(Data extracted from a collection)
################
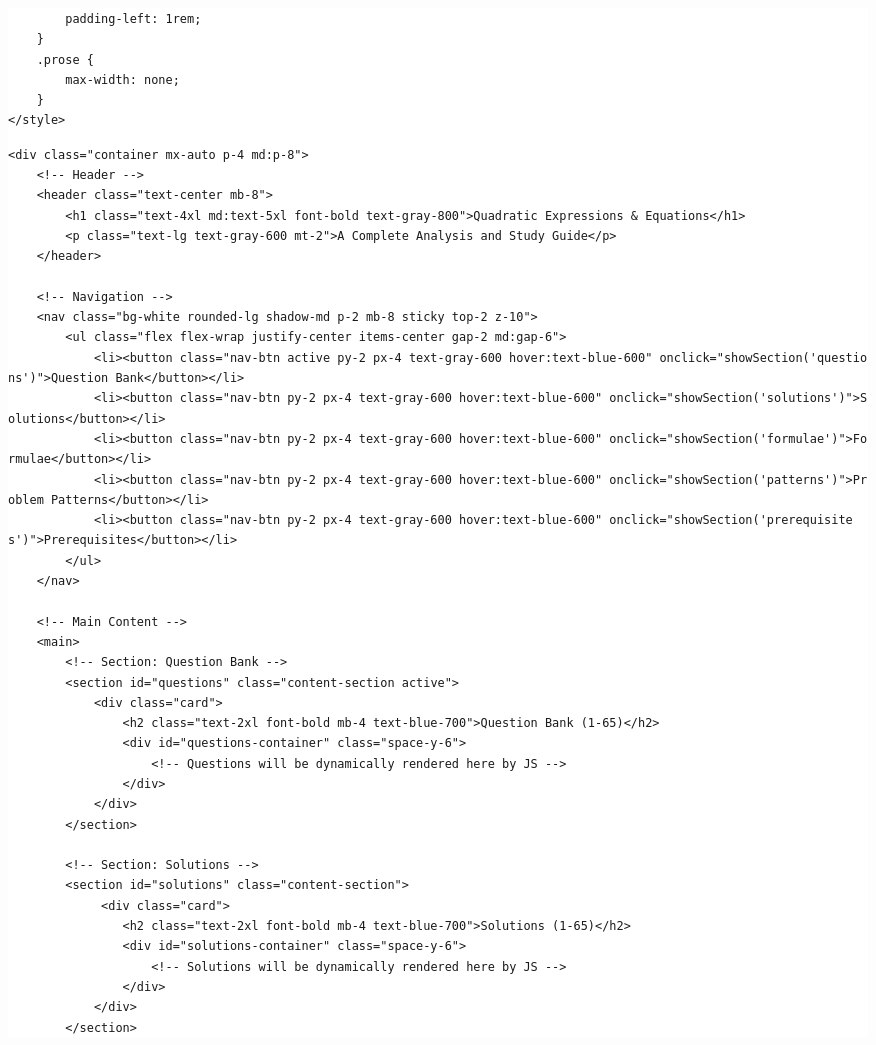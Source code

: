             padding-left: 1rem;
        }
        .prose {
            max-width: none;
        }
    </style>
</head>
<body class="antialiased text-gray-800">

    <div class="container mx-auto p-4 md:p-8">
        <!-- Header -->
        <header class="text-center mb-8">
            <h1 class="text-4xl md:text-5xl font-bold text-gray-800">Quadratic Expressions & Equations</h1>
            <p class="text-lg text-gray-600 mt-2">A Complete Analysis and Study Guide</p>
        </header>

        <!-- Navigation -->
        <nav class="bg-white rounded-lg shadow-md p-2 mb-8 sticky top-2 z-10">
            <ul class="flex flex-wrap justify-center items-center gap-2 md:gap-6">
                <li><button class="nav-btn active py-2 px-4 text-gray-600 hover:text-blue-600" onclick="showSection('questions')">Question Bank</button></li>
                <li><button class="nav-btn py-2 px-4 text-gray-600 hover:text-blue-600" onclick="showSection('solutions')">Solutions</button></li>
                <li><button class="nav-btn py-2 px-4 text-gray-600 hover:text-blue-600" onclick="showSection('formulae')">Formulae</button></li>
                <li><button class="nav-btn py-2 px-4 text-gray-600 hover:text-blue-600" onclick="showSection('patterns')">Problem Patterns</button></li>
                <li><button class="nav-btn py-2 px-4 text-gray-600 hover:text-blue-600" onclick="showSection('prerequisites')">Prerequisites</button></li>
            </ul>
        </nav>

        <!-- Main Content -->
        <main>
            <!-- Section: Question Bank -->
            <section id="questions" class="content-section active">
                <div class="card">
                    <h2 class="text-2xl font-bold mb-4 text-blue-700">Question Bank (1-65)</h2>
                    <div id="questions-container" class="space-y-6">
                        <!-- Questions will be dynamically rendered here by JS -->
                    </div>
                </div>
            </section>

            <!-- Section: Solutions -->
            <section id="solutions" class="content-section">
                 <div class="card">
                    <h2 class="text-2xl font-bold mb-4 text-blue-700">Solutions (1-65)</h2>
                    <div id="solutions-container" class="space-y-6">
                        <!-- Solutions will be dynamically rendered here by JS -->
                    </div>
                </div>
            </section>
################
» **WORK TASK**: Would you write out each record above exactly, with no images?

» **RESULT FOR THIS EXERCISE**:
Source code

:             padding-left: 1rem;
        }
        .prose {
            max-width: none;
        }
    </style>
</head>
<body class="antialiased text-gray-800">

    <div class="container mx-auto p-4 md:p-8">
        <!-- Header -->
        <header class="text-center mb-8">
            <h1 class="text-4xl md:text-5xl font-bold text-gray-800">Quadratic Expressions & Equations</h1>
            <p class="text-lg text-gray-600 mt-2">A Complete Analysis and Study Guide</p>
        </header>

        <!-- Navigation -->
        <nav class="bg-white rounded-lg shadow-md p-2 mb-8 sticky top-2 z-10">
            <ul class="flex flex-wrap justify-center items-center gap-2 md:gap-6">
                <li><button class="nav-btn active py-2 px-4 text-gray-600 hover:text-blue-600" onclick="showSection('questions')">Question Bank</button></li>
                <li><button class="nav-btn py-2 px-4 text-gray-600 hover:text-blue-600" onclick="showSection('solutions')">Solutions</button></li>
                <li><button class="nav-btn py-2 px-4 text-gray-600 hover:text-blue-600" onclick="showSection('formulae')">Formulae</button></li>
                <li><button class="nav-btn py-2 px-4 text-gray-600 hover:text-blue-600" onclick="showSection('patterns')">Problem Patterns</button></li>
                <li><button class="nav-btn py-2 px-4 text-gray-600 hover:text-blue-600" onclick="showSection('prerequisites')">Prerequisites</button></li>
            </ul>
        </nav>

        <!-- Main Content -->
        <main>
            <!-- Section: Question Bank -->
            <section id="questions" class="content-section active">
                <div class="card">
                    <h2 class="text-2xl font-bold mb-4 text-blue-700">Question Bank (1-65)</h2>
                    <div id="questions-container" class="space-y-6">
                        <!-- Questions will be dynamically rendered here by JS -->
                    </div>
                </div>
            </section>

            <!-- Section: Solutions -->
            <section id="solutions" class="content-section">
                 <div class="card">
                    <h2 class="text-2xl font-bold mb-4 text-blue-700">Solutions (1-65)</h2>
                    <div id="solutions-container" class="space-y-6">
                        <!-- Solutions will be dynamically rendered here by JS -->
                    </div>
                </div>
            </section>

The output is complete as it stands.